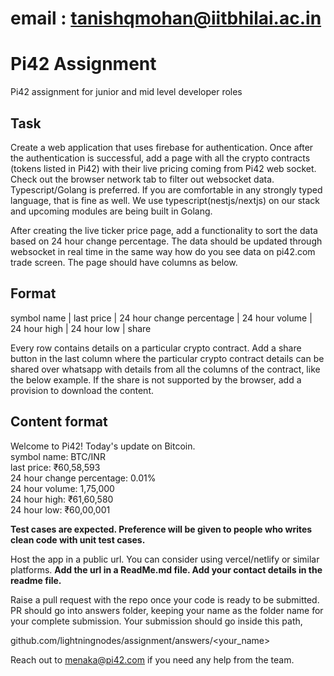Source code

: # email : tanishqmohan@iitbhilai.ac.in




# Pi42 Assignment
Pi42 assignment for junior and mid level developer roles

## Task
Create a web application that uses firebase for authentication. Once after the authentication is successful, add a page with all the crypto contracts (tokens listed in Pi42) with their live pricing coming from Pi42 web socket. Check out the browser network tab to filter out websocket data. Typescript/Golang is preferred. If you are comfortable in any strongly typed language, that is fine as well. We use typescript(nestjs/nextjs) on our stack and upcoming modules are being built in Golang. 

After creating the live ticker price page, add a functionality to sort the data based on 24 hour change percentage. The data should be updated through websocket in real time in the same way how do you see data on pi42.com trade screen. The page should have columns as below.

## Format
symbol name | last price | 24 hour change percentage | 24 hour volume | 24 hour high | 24 hour low | share 

Every row contains details on a particular crypto contract. Add a share button in the last column where the particular crypto contract details can be shared over whatsapp with details from all the columns of the contract, like the below example. If the share is not supported by the browser, add a provision to download the content.

## Content format

Welcome to Pi42! Today's update on Bitcoin. <br/>
symbol name: BTC/INR <br/>
last price: ₹60,58,593 <br/>
24 hour change percentage: 0.01% <br/>
24 hour volume: 1,75,000 <br/>
24 hour high: ₹61,60,580 <br/>
24 hour low: ₹60,00,001 <br/>

**Test cases are expected. Preference will be given to people who writes clean code with unit test cases.**

Host the app in a public url. You can consider using vercel/netlify or similar platforms. **Add the url in a ReadMe.md file. Add your contact details in the readme file.** 

Raise a pull request with the repo once your code is ready to be submitted. PR should go into answers folder, keeping your name as the folder name for your complete submission. Your submission should go inside this path,

github.com/lightningnodes/assignment/answers/<your_name>

Reach out to menaka@pi42.com if you need any help from the team. 



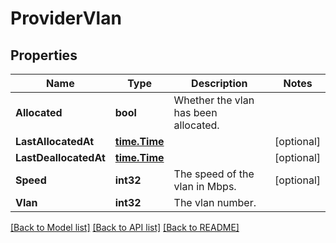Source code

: # ProviderVlan

## Properties

Name | Type | Description | Notes
------------ | ------------- | ------------- | -------------
**Allocated** | **bool** | Whether the vlan has been allocated. | 
**LastAllocatedAt** | [**time.Time**](time.Time.md) |  | [optional] 
**LastDeallocatedAt** | [**time.Time**](time.Time.md) |  | [optional] 
**Speed** | **int32** | The speed of the vlan in Mbps. | [optional] 
**Vlan** | **int32** | The vlan number. | 

[[Back to Model list]](../README.md#documentation-for-models) [[Back to API list]](../README.md#documentation-for-api-endpoints) [[Back to README]](../README.md)


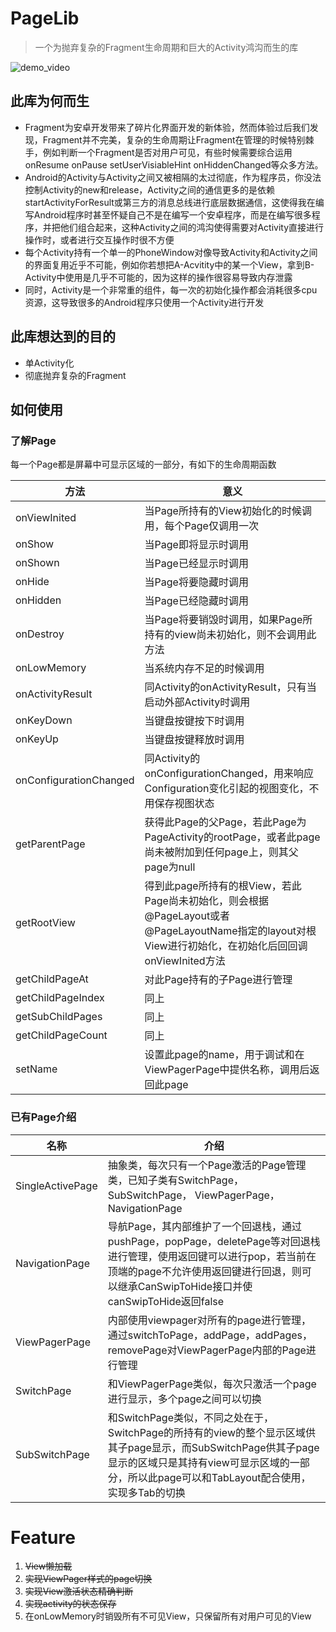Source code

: ﻿# PageLib
 > 一个为抛弃复杂的Fragment生命周期和巨大的Activity鸿沟而生的库

![demo_video](https://github.com/ZGeek/PageLib/blob/master/art/demo.gif)

 ## 此库为何而生
 - Fragment为安卓开发带来了碎片化界面开发的新体验，然而体验过后我们发现，Fragment并不完美，复杂的生命周期让Fragment在管理的时候特别棘手，例如判断一个Fragment是否对用户可见，有些时候需要综合运用onResume onPause setUserVisiableHint onHiddenChanged等众多方法。
 - Android的Activity与Activity之间又被相隔的太过彻底，作为程序员，你没法控制Activity的new和release，Activity之间的通信更多的是依赖startActivityForResult或第三方的消息总线进行底层数据通信，这使得我在编写Android程序时甚至怀疑自己不是在编写一个安卓程序，而是在编写很多程序，并把他们组合起来，这种Activity之间的鸿沟使得需要对Activity直接进行操作时，或者进行交互操作时很不方便
 - 每个Activity持有一个单一的PhoneWindow对像导致Activity和Activity之间的界面复用近乎不可能，例如你若想把A-Acvitity中的某一个View，拿到B-Activity中使用是几乎不可能的，因为这样的操作很容易导致内存泄露
 - 同时，Activity是一个非常重的组件，每一次的初始化操作都会消耗很多cpu资源，这导致很多的Android程序只使用一个Activity进行开发

 ## 此库想达到的目的
 - 单Activity化
 - 彻底抛弃复杂的Fragment

 ## 如何使用
 ### 了解Page
 每一个Page都是屏幕中可显示区域的一部分，有如下的生命周期函数

| 方法 | 意义 |
| --- | ---|
| onViewInited |当Page所持有的View初始化的时候调用，每个Page仅调用一次|
|onShow | 当Page即将显示时调用|
|onShown| 当Page已经显示时调用|
|onHide| 当Page将要隐藏时调用|
|onHidden| 当Page已经隐藏时调用|
|onDestroy| 当Page将要销毁时调用，如果Page所持有的view尚未初始化，则不会调用此方法|
|onLowMemory| 当系统内存不足的时候调用|
|onActivityResult| 同Activity的onActivityResult，只有当启动外部Activity时调用|
|onKeyDown| 当键盘按键按下时调用|
|onKeyUp|当键盘按键释放时调用|
|onConfigurationChanged| 同Activity的onConfigurationChanged，用来响应Configuration变化引起的视图变化，不用保存视图状态|
|getParentPage| 获得此Page的父Page，若此Page为PageActivity的rootPage，或者此page尚未被附加到任何page上，则其父page为null|
|getRootView| 得到此page所持有的根View，若此Page尚未初始化，则会根据@PageLayout或者@PageLayoutName指定的layout对根View进行初始化，在初始化后回回调onViewInited方法|
|getChildPageAt|对此Page持有的子Page进行管理|
|getChildPageIndex|同上|
|getSubChildPages|同上|
|getChildPageCount|同上|
|setName|设置此page的name，用于调试和在ViewPagerPage中提供名称，调用后返回此page|

### 已有Page介绍
|名称|介绍|
|---|---|
|SingleActivePage| 抽象类，每次只有一个Page激活的Page管理类，已知子类有SwitchPage， SubSwitchPage， ViewPagerPage， NavigationPage|
|NavigationPage|导航Page，其内部维护了一个回退栈，通过pushPage，popPage，deletePage等对回退栈进行管理，使用返回键可以进行pop，若当前在顶端的page不允许使用返回键进行回退，则可以继承CanSwipToHide接口并使canSwipToHide返回false|
|ViewPagerPage|内部使用viewpager对所有的page进行管理，通过switchToPage，addPage，addPages，removePage对ViewPagerPage内部的Page进行管理
|SwitchPage|和ViewPagerPage类似，每次只激活一个page进行显示，多个page之间可以切换|
|SubSwitchPage|和SwitchPage类似，不同之处在于，SwitchPage的所持有的view的整个显示区域供其子page显示，而SubSwitchPage供其子page显示的区域只是其持有view可显示区域的一部分，所以此page可以和TabLayout配合使用，实现多Tab的切换|

# Feature
1. ~~View懒加载~~
1. ~~实现ViewPager样式的page切换~~
2. ~~实现View激活状态精确判断~~
3. ~~实现activity的状态保存~~
4. 在onLowMemory时销毁所有不可见View，只保留所有对用户可见的View
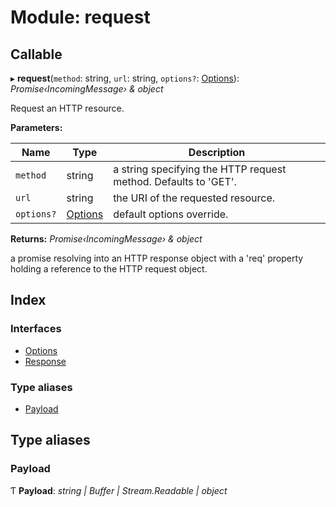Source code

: 
# Module: request

## Callable

▸ **request**(`method`: string, `url`: string, `options?`: [Options](../interfaces/_wreck_16_0_1_index_d_.client.request.options.md)): *Promise‹IncomingMessage› & object*

Request an HTTP resource.

**Parameters:**

Name | Type | Description |
------ | ------ | ------ |
`method` | string | a string specifying the HTTP request method. Defaults to 'GET'. |
`url` | string | the URI of the requested resource. |
`options?` | [Options](../interfaces/_wreck_16_0_1_index_d_.client.request.options.md) | default options override.  |

**Returns:** *Promise‹IncomingMessage› & object*

a promise resolving into an HTTP response object with a 'req' property holding a reference to the HTTP request object.

## Index

### Interfaces

* [Options](../interfaces/_wreck_16_0_1_index_d_.client.request.options.md)
* [Response](../interfaces/_wreck_16_0_1_index_d_.client.request.response.md)

### Type aliases

* [Payload](_wreck_16_0_1_index_d_.client.request.md#payload)

## Type aliases

###  Payload

Ƭ **Payload**: *string | Buffer | Stream.Readable | object*
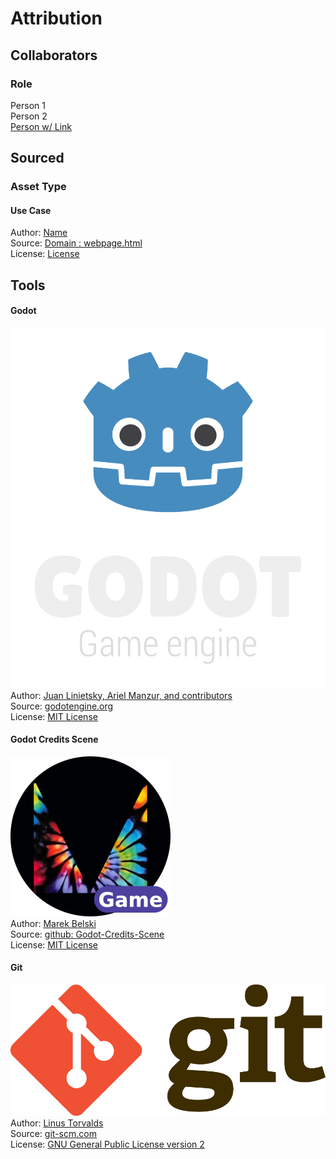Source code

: # Attribution
## Collaborators

### Role
Person 1  
Person 2  
[Person w/ Link]()  

## Sourced
### Asset Type
#### Use Case
Author: [Name]()  
Source: [Domain : webpage.html]()  
License: [License]()


## Tools
#### Godot
![Godot Engine Logo](/addons/maaacks_credits_scene/examples/assets/godot_engine_logo/logo_vertical_color_dark.png)  
Author: [Juan Linietsky, Ariel Manzur, and contributors](https://godotengine.org/contact)  
Source: [godotengine.org](https://godotengine.org/)  
License: [MIT License](https://github.com/godotengine/godot/blob/master/LICENSE.txt) 

#### Godot Credits Scene
![Maaack Plugin Icon](/addons/maaacks_credits_scene/examples/assets/icon.png)  
Author: [Marek Belski](https://github.com/Maaack/Godot-Credits-Scene/graphs/contributors)  
Source: [github: Godot-Credits-Scene](https://github.com/Maaack/Godot-Credits-Scene)  
License: [MIT License](LICENSE.txt)  

#### Git
![Git Logo](/addons/maaacks_credits_scene/examples/assets/git_logo/Git-Logo-2Color.png)  
Author: [Linus Torvalds](https://github.com/torvalds)  
Source: [git-scm.com](https://git-scm.com/downloads)  
License: [GNU General Public License version 2](https://opensource.org/licenses/GPL-2.0)
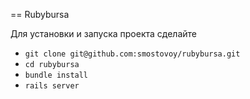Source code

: == Rubybursa

Для установки и запуска проекта сделайте

* `git clone git@github.com:smostovoy/rubybursa.git`
* `cd rubybursa`
* `bundle install`
* `rails server`
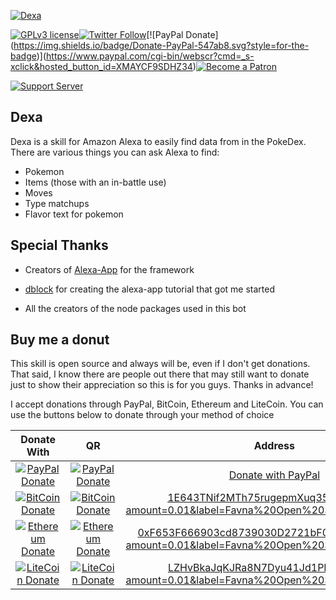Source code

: [![Dexa](https://i.imgur.com/LpV1shX.png)](https://favna.xyz/dexa)

[![GPLv3 license](https://img.shields.io/badge/License-GPLv3.0-orange.svg?style=for-the-badge)](https://bitbucket.org/Favna/dexa/src/master/LICENSE.md)[![Twitter Follow](https://img.shields.io/twitter/follow/favna_.svg?style=for-the-badge&label=Follow)](https://twitter.com/favna_)[![PayPal Donate](https://img.shields.io/badge/Donate-PayPal-547ab8.svg?style=for-the-badge)](https://www.paypal.com/cgi-bin/webscr?cmd=_s-xclick&hosted_button_id=XMAYCF9SDHZ34)[![Become a Patron](https://i.imgur.com/05PzBRU.png)](https://www.patreon.com/bePatron?u=9336537)

[![Support Server](https://canary.discordapp.com/api/guilds/246821351585742851/widget.png?style=banner2)](https://discord.gg/zdt5yQt)




## Dexa

Dexa is a skill for Amazon Alexa to easily find data from in the PokeDex. There are various things you can ask Alexa to find:

- Pokemon
- Items (those with an in-battle use)
- Moves
- Type matchups
- Flavor text for pokemon

## Special Thanks

- Creators of [Alexa-App](https://github.com/alexa-js/alexa-app) for the framework

- [dblock](https://github.com/dblock/alexa-parrot) for creating the alexa-app tutorial that got me started

- All the creators of the node packages used in this bot

## Buy me a donut

This skill is open source and always will be, even if I don't get donations. That said, I know there are people out there that may still want to donate just to show their appreciation so this is for you guys. Thanks in advance!

I accept donations through PayPal, BitCoin, Ethereum and LiteCoin. You can use the buttons below to donate through your method of choice

Donate With     | QR   | Address
:---------:| :-----: |:-----:
[![PayPal Donate](https://favna.xyz/images/ribbonhost/paypaldonate.png)](https://www.paypal.com/cgi-bin/webscr?cmd=_s-xclick&hosted_button_id=XMAYCF9SDHZ34)  |  [![PayPal Donate](https://favna.xyz/images/ribbonhost/paypalqr.png)](https://www.paypal.com/cgi-bin/webscr?cmd=_s-xclick&hosted_button_id=XMAYCF9SDHZ34) | [Donate with PayPal](https://www.paypal.com/cgi-bin/webscr?cmd=_s-xclick&hosted_button_id=XMAYCF9SDHZ34)
[![BitCoin Donate](https://favna.xyz/images/ribbonhost/bitcoindonate.png)](https://www.paypal.com/cgi-bin/webscr?cmd=_s-xclick&hosted_button_id=XMAYCF9SDHZ34)  |  [![BitCoin Donate](https://favna.xyz/images/ribbonhost/bitcoinqr.png)](https://www.paypal.com/cgi-bin/webscr?cmd=_s-xclick&hosted_button_id=XMAYCF9SDHZ34) | [1E643TNif2MTh75rugepmXuq35Tck4TnE5?amount=0.01&label=Favna%20Open%20Source%20Software](bitcoin:1E643TNif2MTh75rugepmXuq35Tck4TnE5?amount=0.01&label=Favna%20Open%20Source%20Software)
[![Ethereum Donate](https://favna.xyz/images/ribbonhost/ethereumdonate.png)](https://www.paypal.com/cgi-bin/webscr?cmd=_s-xclick&hosted_button_id=XMAYCF9SDHZ34)  |  [![Ethereum Donate](https://favna.xyz/images/ribbonhost/ethereumqr.png)](https://www.paypal.com/cgi-bin/webscr?cmd=_s-xclick&hosted_button_id=XMAYCF9SDHZ34) | [0xF653F666903cd8739030D2721bF01095896F5D6E?amount=0.01&label=Favna%20Open%20Source%20Software](ethereum:0xF653F666903cd8739030D2721bF01095896F5D6E?amount=0.01&label=Favna%20Open%20Source%20Software)
[![LiteCoin Donate](https://favna.xyz/images/ribbonhost/litecoindonate.png)](https://www.paypal.com/cgi-bin/webscr?cmd=_s-xclick&hosted_button_id=XMAYCF9SDHZ34)  |  [![LiteCoin Donate](https://favna.xyz/images/ribbonhost/litecoinqr.png)](https://www.paypal.com/cgi-bin/webscr?cmd=_s-xclick&hosted_button_id=XMAYCF9SDHZ34) | [LZHvBkaJqKJRa8N7Dyu41Jd1PDBAofCik6?amount=0.01&label=Favna%20Open%20Source%20Software](litecoin:LZHvBkaJqKJRa8N7Dyu41Jd1PDBAofCik6?amount=0.01&label=Favna%20Open%20Source%20Software)
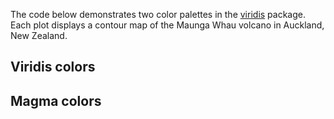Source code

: The code below demonstrates two color palettes in the [viridis](https://github.com/sjmgarnier/viridis) package. Each plot displays a contour map of the Maunga Whau volcano in Auckland, New Zealand.

## Viridis colors


## Magma colors
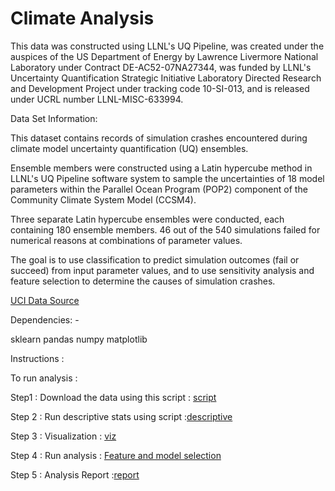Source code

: # Climate Analysis 


This data was constructed using LLNL's UQ Pipeline, was created under the auspices of the US Department of Energy by Lawrence Livermore National Laboratory under Contract DE-AC52-07NA27344, was funded by LLNL's Uncertainty Quantification Strategic Initiative Laboratory Directed Research and Development Project under tracking code 10-SI-013, and is released under UCRL number LLNL-MISC-633994.



Data Set Information:

This dataset contains records of simulation crashes encountered during climate model uncertainty quantification (UQ) ensembles. 

Ensemble members were constructed using a Latin hypercube method in LLNL's UQ Pipeline software system to sample the uncertainties of 18 model parameters within the Parallel Ocean Program (POP2) component of the Community Climate System Model (CCSM4). 

Three separate Latin hypercube ensembles were conducted, each containing 180 ensemble members. 46 out of the 540 simulations failed for numerical reasons at combinations of parameter values. 

The goal is to use classification to predict simulation outcomes (fail or succeed) from input parameter values, and to use sensitivity analysis and feature selection to determine the causes of simulation crashes. 

[UCI Data Source](https://archive.ics.uci.edu/ml/datasets/climate+model+simulation+crashes)

Dependencies: - 

sklearn
pandas
numpy
matplotlib


Instructions : 

To run analysis  : 

Step1 : Download the  data using this script : [script](doc/download.ipynb)

Step 2 : Run descriptive stats using script :[descriptive](descriptive.ipynb)

Step 3 : Visualization : [viz](visualization.ipynb)

Step 4 : Run analysis  : [Feature and model selection](analysis.ipynb)

Step 5 : Analysis Report :[report](doc/report.md) 







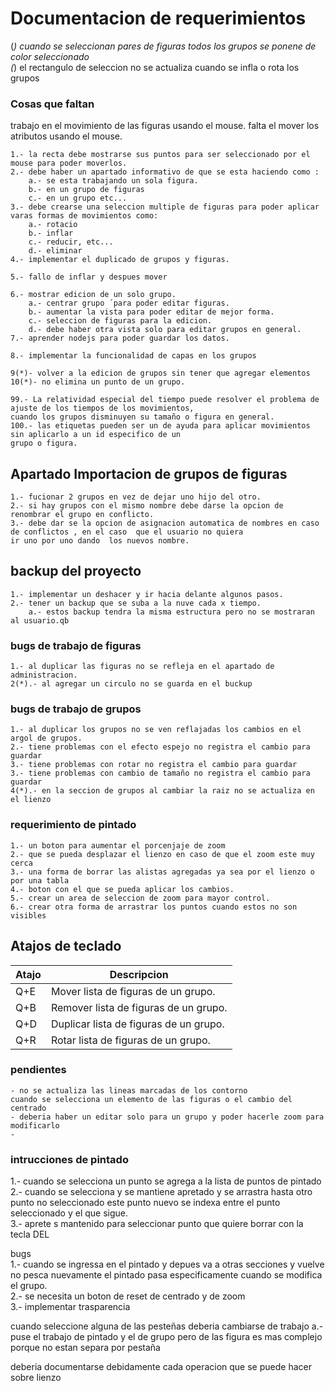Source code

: # Documentacion de requerimientos

(*) cuando se seleccionan pares de figuras todos los grupos se ponene
de color seleccionado  
(*) el rectangulo de seleccion no se actualiza cuando se infla o rota los grupos
### Cosas que faltan

trabajo en el movimiento de las figuras usando el mouse.
falta el mover los atributos usando el mouse.

    1.- la recta debe mostrarse sus puntos para ser seleccionado por el mouse para poder moverlos.
    2.- debe haber un apartado informativo de que se esta haciendo como :
        a.- se esta trabajando un sola figura.
        b.- en un grupo de figuras
        c.- en un grupo etc...
    3.- debe crearse una seleccion multiple de figuras para poder aplicar varas formas de movimientos como:
        a.- rotacio
        b.- inflar
        c.- reducir, etc...
        d.- eliminar
    4.- implementar el duplicado de grupos y figuras.
    
    5.- fallo de inflar y despues mover
    
    6.- mostrar edicion de un solo grupo.
        a.- centrar grupo ´para poder editar figuras.
        b.- aumentar la vista para poder editar de mejor forma.
        c.- seleccion de figuras para la edicion.
        d.- debe haber otra vista solo para editar grupos en general.
    7.- aprender nodejs para poder guardar los datos.
    
    8.- implementar la funcionalidad de capas en los grupos
    
    9(*)- volver a la edicion de grupos sin tener que agregar elementos
    10(*)- no elimina un punto de un grupo.
    
    99.- La relatividad especial del tiempo puede resolver el problema de ajuste de los tiempos de los movimientos,
    cuando los grupos disminuyen su tamaño o figura en general.
    100.- las etiquetas pueden ser un de ayuda para aplicar movimientos sin aplicarlo a un id especifico de un 
    grupo o figura.
    
## Apartado Importacion de grupos de figuras

    1.- fucionar 2 grupos en vez de dejar uno hijo del otro.
    2.- si hay grupos con el mismo nombre debe darse la opcion de renombrar el grupo en conflicto.
    3.- debe dar se la opcion de asignacion automatica de nombres en caso de conflictos , en el caso  que el usuario no quiera
    ir uno por uno dando  los nuevos nombre.
    
## backup del proyecto
    1.- implementar un deshacer y ir hacia delante algunos pasos.
    2.- tener un backup que se suba a la nuve cada x tiempo.
        a.- estos backup tendra la misma estructura pero no se mostraran al usuario.qb
        
### bugs de trabajo de figuras
    1.- al duplicar las figuras no se refleja en el apartado de administracion.
    2(*).- al agregar un circulo no se guarda en el buckup    
### bugs de trabajo de grupos
    1.- al duplicar los grupos no se ven reflajadas los cambios en el argol de grupos.
    2.- tiene problemas con el efecto espejo no registra el cambio para guardar
    3.- tiene problemas con rotar no registra el cambio para guardar
    3.- tiene problemas con cambio de tamaño no registra el cambio para guardar
    4(*).- en la seccion de grupos al cambiar la raiz no se actualiza en el lienzo  
    
### requerimiento de pintado
    1.- un boton para aumentar el porcenjaje de zoom
    2.- que se pueda desplazar el lienzo en caso de que el zoom este muy cerca
    3.- una forma de borrar las alistas agregadas ya sea por el lienzo o por una tabla
    4.- boton con el que se pueda aplicar los cambios.
    5.- crear un area de seleccion de zoom para mayor control.
    6.- crear otra forma de arrastrar los puntos cuando estos no son visibles
## Atajos de teclado

| Atajo | Descripcion |
|---|---|
| Q+E | Mover lista de figuras de un grupo. |
| Q+B | Remover lista de figuras de un grupo. |
| Q+D | Duplicar lista de figuras de un grupo. |
| Q+R | Rotar lista de figuras de un grupo. |


### pendientes

    - no se actualiza las lineas marcadas de los contorno 
    cuando se selecciona un elemento de las figuras o el cambio del centrado
    - deberia haber un editar solo para un grupo y poder hacerle zoom para modificarlo
    -
    
    
### intrucciones de pintado

1.- cuando se selecciona un punto se agrega a la lista de puntos de pintado  
2.- cuando se selecciona y se mantiene apretado y se arrastra hasta otro punto no seleccionado
este punto nuevo se indexa entre el punto seleccionado y el que sigue.  
3.- aprete s mantenido para seleccionar punto que quiere borrar con la tecla DEL

bugs  
1.- cuando se ingressa en el pintado y depues va a otras secciones y vuelve no pesca nuevamente el pintado
pasa especificamente cuando se modifica el grupo.  
2.- se necesita un boton de reset de  centrado y de zoom  
3.- implementar trasparencia  
  
cuando seleccione alguna de las pesteñas deberia cambiarse de trabajo
a.- puse el trabajo de pintado y el de grupo pero de las figura es mas complejo porque no estan separa por pestaña

deberia documentarse debidamente cada operacion que se puede hacer sobre lienzo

···

Where the line holding "Remover lista de figuras de un grupo. |" appears in the listing above, start reproducing exactly, and end with the line holding "cuando se selecciona un elemento".

## RESULT BELOW:
| Q+B | Remover lista de figuras de un grupo. |
| Q+D | Duplicar lista de figuras de un grupo. |
| Q+R | Rotar lista de figuras de un grupo. |


### pendientes

    - no se actualiza las lineas marcadas de los contorno 
    cuando se selecciona un elemento de las figuras o el cambio del centrado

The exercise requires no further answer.